▸ **About this task**: Give back a single figure: the number of lines in the entries below that contain "prototype".

▸ **Excerpted records**:
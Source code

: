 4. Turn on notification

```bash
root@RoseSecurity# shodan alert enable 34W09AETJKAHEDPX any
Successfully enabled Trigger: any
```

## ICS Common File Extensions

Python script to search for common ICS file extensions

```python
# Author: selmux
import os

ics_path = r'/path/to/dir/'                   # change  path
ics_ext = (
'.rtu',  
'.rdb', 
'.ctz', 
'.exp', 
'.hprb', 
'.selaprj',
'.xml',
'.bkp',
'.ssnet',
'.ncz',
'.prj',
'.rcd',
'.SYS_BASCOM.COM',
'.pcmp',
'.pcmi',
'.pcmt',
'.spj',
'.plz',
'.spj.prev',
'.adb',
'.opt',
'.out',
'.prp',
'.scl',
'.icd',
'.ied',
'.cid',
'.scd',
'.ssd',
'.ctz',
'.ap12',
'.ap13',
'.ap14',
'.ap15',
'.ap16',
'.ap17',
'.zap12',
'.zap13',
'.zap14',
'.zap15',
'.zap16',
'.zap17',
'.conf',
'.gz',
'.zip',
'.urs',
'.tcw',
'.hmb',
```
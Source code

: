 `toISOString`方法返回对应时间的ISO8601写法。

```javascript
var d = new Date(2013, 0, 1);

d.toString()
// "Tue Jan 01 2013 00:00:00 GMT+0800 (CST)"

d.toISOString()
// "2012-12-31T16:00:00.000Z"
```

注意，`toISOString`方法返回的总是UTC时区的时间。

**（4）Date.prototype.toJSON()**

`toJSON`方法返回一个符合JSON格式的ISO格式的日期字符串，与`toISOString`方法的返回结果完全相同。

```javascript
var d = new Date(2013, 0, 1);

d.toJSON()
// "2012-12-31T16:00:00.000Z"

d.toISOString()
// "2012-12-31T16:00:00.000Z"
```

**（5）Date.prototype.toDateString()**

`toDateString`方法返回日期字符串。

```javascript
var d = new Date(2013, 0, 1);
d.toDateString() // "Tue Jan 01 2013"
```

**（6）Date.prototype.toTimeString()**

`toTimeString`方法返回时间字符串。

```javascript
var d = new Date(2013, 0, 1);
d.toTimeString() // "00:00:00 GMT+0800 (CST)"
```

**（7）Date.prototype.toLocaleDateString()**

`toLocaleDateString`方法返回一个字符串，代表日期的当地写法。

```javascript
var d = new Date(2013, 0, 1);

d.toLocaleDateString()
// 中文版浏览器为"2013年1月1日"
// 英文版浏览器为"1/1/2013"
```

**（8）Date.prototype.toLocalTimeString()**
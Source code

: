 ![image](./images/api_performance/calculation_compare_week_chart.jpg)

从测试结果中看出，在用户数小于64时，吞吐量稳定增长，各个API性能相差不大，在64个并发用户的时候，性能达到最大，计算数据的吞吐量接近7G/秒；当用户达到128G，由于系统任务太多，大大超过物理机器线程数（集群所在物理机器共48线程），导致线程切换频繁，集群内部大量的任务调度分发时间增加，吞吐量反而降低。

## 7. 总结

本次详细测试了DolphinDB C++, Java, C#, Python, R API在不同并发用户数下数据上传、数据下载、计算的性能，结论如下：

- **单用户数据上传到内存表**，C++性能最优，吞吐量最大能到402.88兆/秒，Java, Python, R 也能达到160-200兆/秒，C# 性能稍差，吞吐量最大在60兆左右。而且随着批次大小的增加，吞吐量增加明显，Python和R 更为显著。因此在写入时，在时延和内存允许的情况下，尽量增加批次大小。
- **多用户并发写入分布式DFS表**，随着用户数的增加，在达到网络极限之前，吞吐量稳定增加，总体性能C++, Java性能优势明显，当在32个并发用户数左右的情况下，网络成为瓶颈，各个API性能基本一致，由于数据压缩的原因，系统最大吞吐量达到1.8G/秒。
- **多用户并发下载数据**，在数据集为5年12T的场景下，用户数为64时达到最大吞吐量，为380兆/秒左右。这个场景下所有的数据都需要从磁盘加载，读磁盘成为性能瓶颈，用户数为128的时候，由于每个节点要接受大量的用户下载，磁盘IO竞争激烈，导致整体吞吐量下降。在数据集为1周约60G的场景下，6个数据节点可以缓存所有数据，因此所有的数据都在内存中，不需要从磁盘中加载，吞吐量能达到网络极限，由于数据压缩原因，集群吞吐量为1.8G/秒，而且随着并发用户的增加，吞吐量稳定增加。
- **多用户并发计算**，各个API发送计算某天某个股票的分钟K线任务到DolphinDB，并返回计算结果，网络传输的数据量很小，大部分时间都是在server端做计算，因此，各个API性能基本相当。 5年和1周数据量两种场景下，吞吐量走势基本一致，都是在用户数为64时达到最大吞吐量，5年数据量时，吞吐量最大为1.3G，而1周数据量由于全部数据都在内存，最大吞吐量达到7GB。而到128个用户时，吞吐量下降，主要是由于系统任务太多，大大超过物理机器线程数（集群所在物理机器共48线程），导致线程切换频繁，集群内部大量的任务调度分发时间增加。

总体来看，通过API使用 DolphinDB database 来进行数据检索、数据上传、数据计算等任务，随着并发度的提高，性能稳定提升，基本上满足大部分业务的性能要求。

▸ **Written response**: 5